Ford points out that the Fed can hide insolvency because it does not mark its assets to market. So we’ll only know that it’s bust when it sells some bonds. Only then would it have to take the losses from selling them for less than it paid.

Of course, the Fed going bust would be very embarrassing. So you can be sure it will be quietly bailed out behind closed doors. In fact, if the bailout is timed to coincide with the losses, we might not even notice.

Who will bail out the Fed?

Why does this matter to you? Well, guess who would rescue the Fed? The US Treasury, a department of the US government, would have to inject extra capital to restore solvency. But the US government is not exactly flush these days.
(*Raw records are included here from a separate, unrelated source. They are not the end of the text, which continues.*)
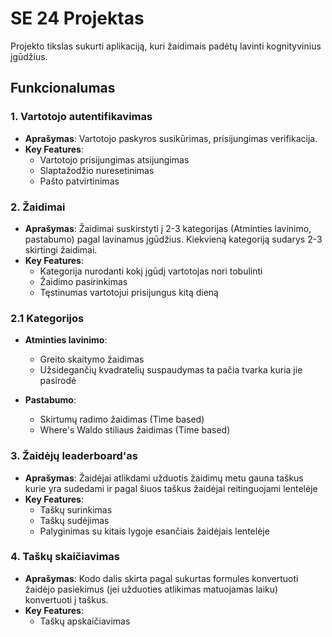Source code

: # SE 24 Projektas

Projekto tikslas sukurti aplikaciją, kuri žaidimais padėtų lavinti kognityvinius įgūdžius.

## Funkcionalumas

### 1. **Vartotojo autentifikavimas**
   - **Aprašymas**: Vartotojo paskyros susikūrimas, prisijungimas verifikacija.
   - **Key Features**:
     - Vartotojo prisijungimas atsijungimas
     - Slaptažodžio nuresetinimas
     - Pašto patvirtinimas


### 2. **Žaidimai**
   - **Aprašymas**: Žaidimai suskirstyti į 2-3 kategorijas (Atminties lavinimo, pastabumo) pagal lavinamus įgūdžius. Kiekvieną kategoriją sudarys 2-3 skirtingi žaidimai.
   - **Key Features**:
     - Kategorija nurodanti kokį įgūdį vartotojas nori tobulinti
     - Žaidimo pasirinkimas
     - Tęstinumas vartotojui prisijungus kitą dieną

### 2.1 **Kategorijos**
   - **Atminties lavinimo**:
     - Greito skaitymo žaidimas
     - Užsidegančių kvadratelių suspaudymas ta pačia tvarka kuria jie pasirodė
     
   - **Pastabumo**:
     - Skirtumų radimo žaidimas (Time based)
     - Where's Waldo stiliaus žaidimas (Time based)
     

### 3. **Žaidėjų leaderboard'as**
   - **Aprašymas**: Žaidėjai atlikdami užduotis žaidimų metu gauna taškus kurie yra sudedami ir pagal šiuos taškus žaidėjai reitinguojami lentelėje
   - **Key Features**:
     - Taškų surinkimas
     - Taškų sudėjimas
     - Palyginimas su kitais lygoje esančiais žaidėjais lentelėje

### 4. **Taškų skaičiavimas**
   - **Aprašymas**: Kodo dalis skirta pagal sukurtas formules konvertuoti žaidėjo pasiekimus (jei užduoties atlikimas matuojamas laiku) konvertuoti į taškus.
   - **Key Features**:
     - Taškų apskaičiavimas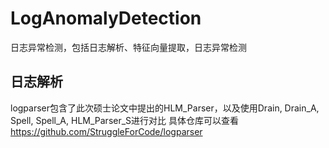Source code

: # LogAnomalyDetection
日志异常检测，包括日志解析、特征向量提取，日志异常检测

## 日志解析
logparser包含了此次硕士论文中提出的HLM_Parser，以及使用Drain, Drain_A, Spell, Spell_A, HLM_Parser_S进行对比
具体仓库可以查看 https://github.com/StruggleForCode/logparser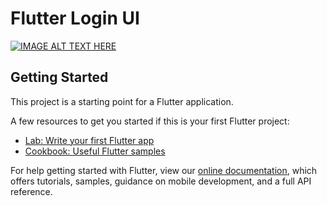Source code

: # Flutter Login UI

[![IMAGE ALT TEXT HERE](https://i.ytimg.com/vi/TmInITxmJXA/maxresdefault.jpg)](https://www.youtube.com/watch?v=TmInITxmJXA)

## Getting Started

This project is a starting point for a Flutter application.

A few resources to get you started if this is your first Flutter project:

- [Lab: Write your first Flutter app](https://flutter.dev/docs/get-started/codelab)
- [Cookbook: Useful Flutter samples](https://flutter.dev/docs/cookbook)

For help getting started with Flutter, view our
[online documentation](https://flutter.dev/docs), which offers tutorials,
samples, guidance on mobile development, and a full API reference.
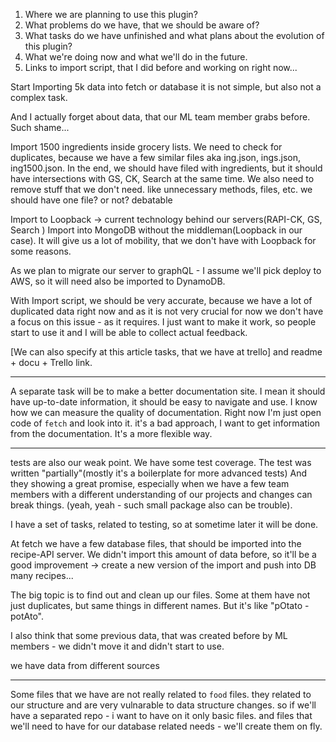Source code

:1) Where we are planning to use this plugin?
2) What problems do we have, that we should be aware of?
3) What tasks do we have unfinished and what plans about the evolution of this plugin?
4) What we're doing now and what we'll do in the future.
5) Links to import script, that I did before and working on right now...


Start Importing 5k data into fetch or database it is not simple, but also not a complex task.

And I actually forget about data, that our ML team member grabs before. Such shame...

Import 1500 ingredients inside grocery lists. We need to check for duplicates, because
we have a few similar files aka ing.json, ings.json, ing1500.json.
In the end, we should have filed with ingredients, but it should have intersections with GS, CK, Search at the same time.
We also need to remove stuff that we don't need. like unnecessary methods, files, etc. we should have one file? or not? debatable

Import to Loopback -> current technology behind our servers(RAPI-CK, GS, Search )
Import into MongoDB without the middleman(Loopback in our case).
It will give us a lot of mobility, that we don't have with Loopback for some reasons.


As we plan to migrate our server to graphQL - I assume we'll pick deploy to AWS, so it will need also
be imported to DynamoDB.


With Import script, we should be very accurate, because we have a lot of duplicated data right now and as it is not very crucial for now
we don't have a focus on this issue - as it requires. I just want to make it work, so people start to use it and I will be able to collect actual feedback.

[We can also specify at this article tasks, that we have at trello] and readme + docu + Trello link.

---

A separate task will be to make a better documentation site. I mean it should have up-to-date information, it should be easy to navigate and use.
I know how we can measure the quality of documentation. Right now I'm just open code of `fetch` and look into it.
it's a bad approach, I want to get information from the documentation. It's a more flexible way.

---

tests are also our weak point. We have some test coverage. The test was written "partially"(mostly it's a boilerplate for more advanced tests)
And they showing a great promise, especially when we have a few team members with a different understanding of our projects and changes can break things.
(yeah, yeah - such small package also can be trouble).

I have a set of tasks, related to testing, so at sometime later it will be done.

At fetch we have a few database files, that should be imported into the recipe-API server.
We didn't import this amount of data before, so it'll be a good improvement -> create a new version of the import
and push into DB many recipes...





The big topic is to find out and clean up our files. Some at them have not just duplicates, but same things in different names.
But it's like "pOtato - potAto".

I also think that some previous data, that was created before by ML members - we didn't move it and didn't start to use.

we have data from different sources

----


Some files that we have are not really related to `food` files. they related to our structure and are very vulnarable to data structure changes. so if we'll have a separated repo - i want to have on it only basic files.
and files that we'll need to have for our database related needs - we'll create them on fly.

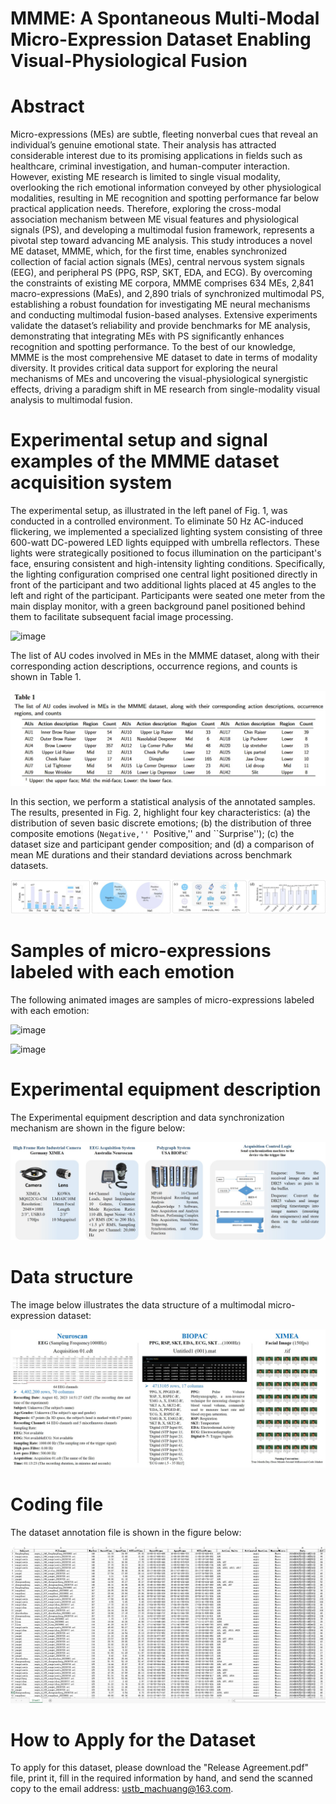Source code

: # MMME: A Spontaneous Multi-Modal Micro-Expression Dataset Enabling Visual-Physiological Fusion

# Abstract

Micro-expressions (MEs) are subtle, fleeting nonverbal cues that reveal an individual’s genuine emotional state. Their analysis has attracted considerable interest due to its promising applications in fields such as healthcare, criminal investigation, and human-computer interaction. However, existing ME research is limited to single visual modality, overlooking the rich emotional information conveyed by other physiological modalities, resulting in ME recognition and spotting performance far below practical application needs. Therefore, exploring the cross-modal association mechanism between ME visual features and physiological signals (PS), and developing a multimodal fusion framework, represents a pivotal step toward advancing ME analysis. This study introduces a novel ME dataset, MMME, which, for the first time, enables synchronized collection of facial action signals (MEs), central nervous system signals (EEG), and peripheral PS (PPG, RSP, SKT, EDA, and ECG). By overcoming the constraints of existing ME corpora, MMME comprises 634 MEs, 2,841 macro-expressions (MaEs), and 2,890 trials of synchronized multimodal PS, establishing a robust foundation for investigating ME neural mechanisms and conducting multimodal fusion-based analyses. Extensive experiments validate the dataset’s reliability and provide benchmarks for ME analysis, demonstrating that integrating MEs with PS significantly enhances recognition and spotting performance. To the best of our knowledge, MMME is the most comprehensive ME dataset to date in terms of modality diversity. It provides critical data support for exploring the neural mechanisms of MEs and uncovering the visual-physiological synergistic effects, driving a paradigm shift in ME research from single-modality visual analysis to multimodal fusion.

# Experimental setup and signal examples of the MMME dataset acquisition system

The experimental setup, as illustrated in the left panel of Fig. 1, was conducted in a controlled environment. To eliminate 50 Hz AC-induced flickering, we implemented a specialized lighting system consisting of three 600-watt DC-powered LED lights equipped with umbrella reflectors. These lights were strategically positioned to focus illumination on the participant's face, ensuring consistent and high-intensity lighting conditions. Specifically, the lighting configuration comprised one central light positioned directly in front of the participant and two additional lights placed at 45 angles to the left and right of the participant. Participants were seated one meter from the main display monitor, with a green background panel positioned behind them to facilitate subsequent facial image processing.

![image](pictures/Experiment.jpg)

The list of AU codes involved in MEs in the MMME dataset, along with their corresponding action descriptions, occurrence regions, and counts is shown in Table 1.

![image](pictures/Table1.jpg)

In this section, we perform a statistical analysis of the annotated samples. The results, presented in Fig. 2, highlight four key characteristics: (a) the distribution of seven basic discrete emotions; (b) the distribution of three composite emotions (``Negative,'' ``Positive,'' and ``Surprise''); (c) the dataset size and participant gender composition; and (d) a comparison of mean ME durations and their standard deviations across benchmark datasets. 

![image](pictures/Data_distribution.jpg)

# Samples of micro-expressions labeled with each emotion

The following animated images are samples of micro-expressions labeled with each emotion:


![image](pictures/samples-1.gif)

![image](pictures/samples-2.gif)

# Experimental equipment description

The Experimental equipment description and data synchronization mechanism are shown in the figure below:

![image](pictures/Experimental_equipment_description.jpg)

# Data structure

The image below illustrates the data structure of a multimodal micro-expression dataset:

![image](pictures/Data_Structure.jpg)

# Coding file

The dataset annotation file is shown in the figure below:

![image](pictures/coding_file.jpg)

# How to Apply for the Dataset

To apply for this dataset, please download the "Release Agreement.pdf" file, print it, fill in the required information by hand, and send the scanned copy to the email address: ustb_machuang@163.com.
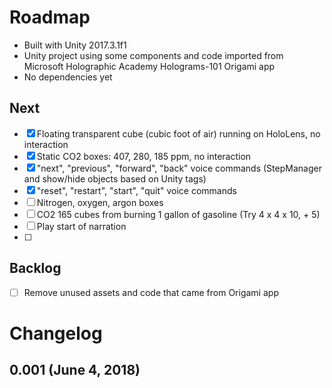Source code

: # Roadmap

- Built with Unity 2017.3.1f1
- Unity project using some components and code imported from Microsoft Holographic Academy Holograms-101 Origami app
- No dependencies yet

## Next
- [x] Floating transparent cube (cubic foot of air) running on HoloLens, no interaction
- [x] Static CO2 boxes: 407, 280, 185 ppm, no interaction
- [x] "next", "previous", "forward", "back" voice commands (StepManager and show/hide objects based on Unity tags)
- [x] "reset", "restart", "start", "quit" voice commands
- [ ] Nitrogen, oxygen, argon boxes
- [ ] CO2 165 cubes from burning 1 gallon of gasoline (Try 4 x 4 x 10, + 5)
- [ ] Play start of narration
- [ ] 

## Backlog
- [ ] Remove unused assets and code that came from Origami app


# Changelog

## 0.001 (June 4, 2018)



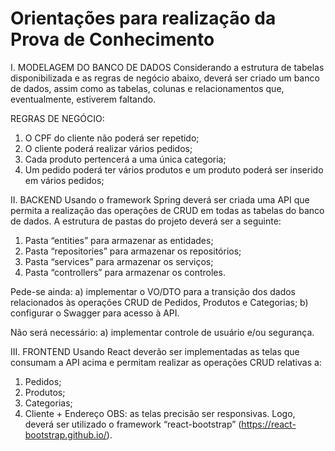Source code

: # Orientações para realização da Prova de Conhecimento


I.	MODELAGEM DO BANCO DE DADOS
Considerando a estrutura de tabelas disponibilizada e as regras de negócio abaixo, deverá ser criado um banco de dados, assim como as tabelas, colunas e relacionamentos que, eventualmente, estiverem faltando.

REGRAS DE NEGÓCIO:

1.	O CPF do cliente não poderá ser repetido;
2.	O cliente poderá realizar vários pedidos;
3.	Cada produto pertencerá a uma única categoria;
4.	Um pedido poderá ter vários produtos e um produto poderá ser inserido em vários pedidos;

II.	BACKEND
Usando o framework Spring deverá ser criada uma API que permita a realização das operações de CRUD em todas as tabelas do banco de dados. A estrutura de pastas do projeto deverá ser a seguinte:
1.	Pasta “entities” para armazenar as entidades;
2.	Pasta “repositories” para armazenar os repositórios;
3.	Pasta “services” para armazenar os serviços;
4.	Pasta “controllers” para armazenar os controles.

Pede-se ainda: 
a)	implementar o VO/DTO para a transição dos dados relacionados às operações CRUD de Pedidos, Produtos e Categorias;
b)	configurar o Swagger para acesso à API.

Não será necessário:
a)	implementar controle de usuário e/ou segurança.

III.	FRONTEND
Usando React deverão ser implementadas as telas que consumam a API acima e permitam realizar as operações CRUD relativas a:
1.	Pedidos;
2.	Produtos;
3.	Categorias;
4.	Cliente + Endereço
OBS: as telas precisão ser responsivas. Logo, deverá ser utilizado o framework “react-bootstrap” (https://react-bootstrap.github.io/).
So how would they get the money? They’d issue more bonds. And the Fed would buy them as part of its QE programme.

So let’s be clear. The Fed goes bust. So it lends money to the US government (i.e. it buys US bonds), and the US Treasury gives it back to the Fed as capital. So the Fed is printing money to bail itself out. What do you think this will do for investor confidence in the US government and the dollar?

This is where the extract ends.